UN Steps Up Vigorous Call for Universal Access to Abortion

By C-FAM Staff | April 1, 2005

     (NEW YORK – C-FAM)   At next week's UN conference on HIV/AIDS and its links to population, development and poverty, a UN body looks poised to call for universal access to abortion as a necessary prerequisite for success in the fight against HIV/AIDS and the full implementation of the Millennium Development Goals (MDGs). The Commission on Population and Development (CPD) will be the latest in a series of efforts by UN agencies and special interest groups to spread the pro-abortion agenda by inserting it into programs that have not included abortion rights, including the global fight against AIDS and the strategy to achieve the MDGs.

     In UN Secretary General Kofi Annan's preparatory reports for the 38th Session of the Commission on Population and Development (CPD), taking place from April 4 to April 8, he calls for "strengthening the links between HIV/AIDS and sexual and reproductive health" and states outright that "The United Nations and its partners are expected to intensify program linkages between HIV programs and sexual and reproductive health services." Many in the UN system view "sexual and reproductive rights" as including access to abortion.
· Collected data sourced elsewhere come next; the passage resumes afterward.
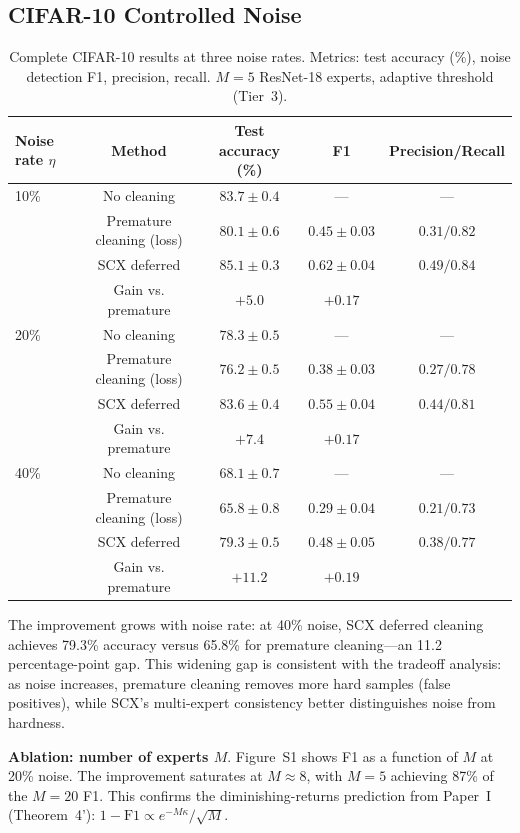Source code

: \documentclass[11pt]{article}
\begin{document}
\subsection{CIFAR-10 Controlled Noise}

\begin{table}[h]
\centering
\caption{Complete CIFAR-10 results at three noise rates. Metrics: test accuracy (\%), noise detection F1, precision, recall. $M=5$ ResNet-18 experts, adaptive threshold (Tier~3).}
\label{tab:cifar_full}
\begin{tabular}{lcccc}
\hline
Noise rate $\eta$ & Method & Test accuracy (\%) & F1 & Precision/Recall \\
\hline
10\% & No cleaning & $83.7 \pm 0.4$ & --- & --- \\
 & Premature cleaning (loss) & $80.1 \pm 0.6$ & $0.45 \pm 0.03$ & $0.31/0.82$ \\
 & SCX deferred & $85.1 \pm 0.3$ & $0.62 \pm 0.04$ & $0.49/0.84$ \\
 & Gain vs. premature & $+5.0$ & $+0.17$ & \\
\hline
20\% & No cleaning & $78.3 \pm 0.5$ & --- & --- \\
 & Premature cleaning (loss) & $76.2 \pm 0.5$ & $0.38 \pm 0.03$ & $0.27/0.78$ \\
 & SCX deferred & $83.6 \pm 0.4$ & $0.55 \pm 0.04$ & $0.44/0.81$ \\
 & Gain vs. premature & $+7.4$ & $+0.17$ & \\
\hline
40\% & No cleaning & $68.1 \pm 0.7$ & --- & --- \\
 & Premature cleaning (loss) & $65.8 \pm 0.8$ & $0.29 \pm 0.04$ & $0.21/0.73$ \\
 & SCX deferred & $79.3 \pm 0.5$ & $0.48 \pm 0.05$ & $0.38/0.77$ \\
 & Gain vs. premature & $+11.2$ & $+0.19$ & \\
\hline
\end{tabular}
\end{table}

The improvement grows with noise rate: at 40\% noise, SCX deferred cleaning achieves 79.3\% accuracy versus 65.8\% for premature cleaning---an 11.2 percentage-point gap. This widening gap is consistent with the tradeoff analysis: as noise increases, premature cleaning removes more hard samples (false positives), while SCX's multi-expert consistency better distinguishes noise from hardness.

\textbf{Ablation: number of experts $M$}. Figure~S1 shows F1 as a function of $M$ at 20\% noise. The improvement saturates at $M \approx 8$, with $M=5$ achieving 87\% of the $M=20$ F1. This confirms the diminishing-returns prediction from Paper~I (Theorem~4'): $1-\text{F1} \propto e^{-M\kappa}/\sqrt{M}$.
\end{document}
     In another report, Annan states that "Reproductive health is not explicitly included in the Millennium Development Goals. Yet…The international community's commitment to achieving the Millennium Development Goals needs to incorporate the universal reproductive health services target of the International Conference on Population and Development [ICPD] so that funding for family planning and reproductive health services is secured along with increased funding for HIV/AIDS." The ICPD conference was agreed to at Cairo in 1994, and is the guiding principle for the Commission's meeting next week.

     Annan also endorses a radical document recently created by the UN in collaboration with the abortion advocacy group Family Care International and the Rockefeller Foundation. The "New York Call to Commitment" calls for a mobilization of resources for "dramatically increasing linkages between HIV/AIDS and sexual and reproductive health programs and services," and says that the MDGs "will not be achieved without ensuring universal access to sexual and reproductive health services and programs."
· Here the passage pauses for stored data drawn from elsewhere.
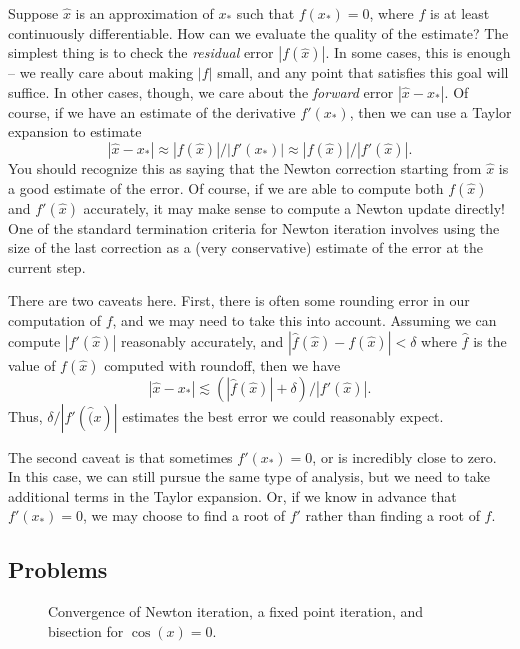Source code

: \documentclass[12pt, leqno]{article}
\begin{document}
Suppose $\hat{x}$ is an approximation of $x_*$ such that $f(x_*) = 0$,
where $f$ is at least continuously differentiable.  How can we
evaluate the quality of the estimate?  The simplest thing is to check
the {\em residual} error $|f(\hat{x})|$.  In some cases, this is
enough -- we really care about making $|f|$ small, and any point that
satisfies this goal will suffice.  In other cases, though,
we care about the {\em forward} error $|\hat{x}-x_*|$.  Of course,
if we have an estimate of the derivative $f'(x_*)$, then we can
use a Taylor expansion to estimate
\[
  |\hat{x}-x_*| \approx |f(\hat{x})|/|f'(x_*)|
                \approx |f(\hat{x})|/|f'(\hat{x})|.
\]
You should recognize this as saying that the Newton correction
starting from $\hat{x}$ is a good estimate of the error.  Of course,
if we are able to compute both $f(\hat{x})$ and $f'(\hat{x})$
accurately, it may make sense to compute a Newton update directly!
One of the standard termination criteria for Newton iteration involves
using the size of the last correction as a (very conservative)
estimate of the error at the current step.

There are two caveats here.  First, there is often some rounding error
in our computation of $f$, and we may need to take this into account.
Assuming we can compute $|f'(\hat{x})|$ reasonably accurately, and
$|\hat{f}(\hat{x})-f(\hat{x})| < \delta$ where $\hat{f}$ is the value
of $f(\hat{x})$ computed with roundoff, then we have
\[
  |\hat{x}-x_*| \lesssim (|\hat{f}(\hat{x})|+\delta)/|f'(\hat{x})|.
\]
Thus, $\delta/|f'(\hat(x)|$ estimates the best error we could
reasonably expect.

The second caveat is that sometimes $f'(x_*) = 0$, or is incredibly
close to zero.  In this case, we can still pursue the same type of
analysis, but we need to take additional terms in the Taylor
expansion.  Or, if we know in advance that $f'(x_*) = 0$, we may
choose to find a root of $f'$ rather than finding a root of $f$.

\subsection{Problems}

\begin{figure}
  \caption{Convergence of Newton iteration, a fixed point iteration,
    and bisection for $\cos(x) = 0$.}
  \label{fig:itercomp}
\end{figure}
\end{document}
     The New York Call refers to another manifesto, the "Glion Call to Action," which claims to reflect the "consensus" achieved at the Cairo conference and urges all countries and UN agencies to "strengthen commitment to achieving universal access to reproductive health services, including family planning" and to "support the contribution of these services to HIV/AIDS prevention efforts."

     The Glion Call is signed by representatives of the leading global abortion providers Marie Stopes International and the International Planned Parenthood Federation, together with officials of UNICEF, UNFPA and the World Health Organization.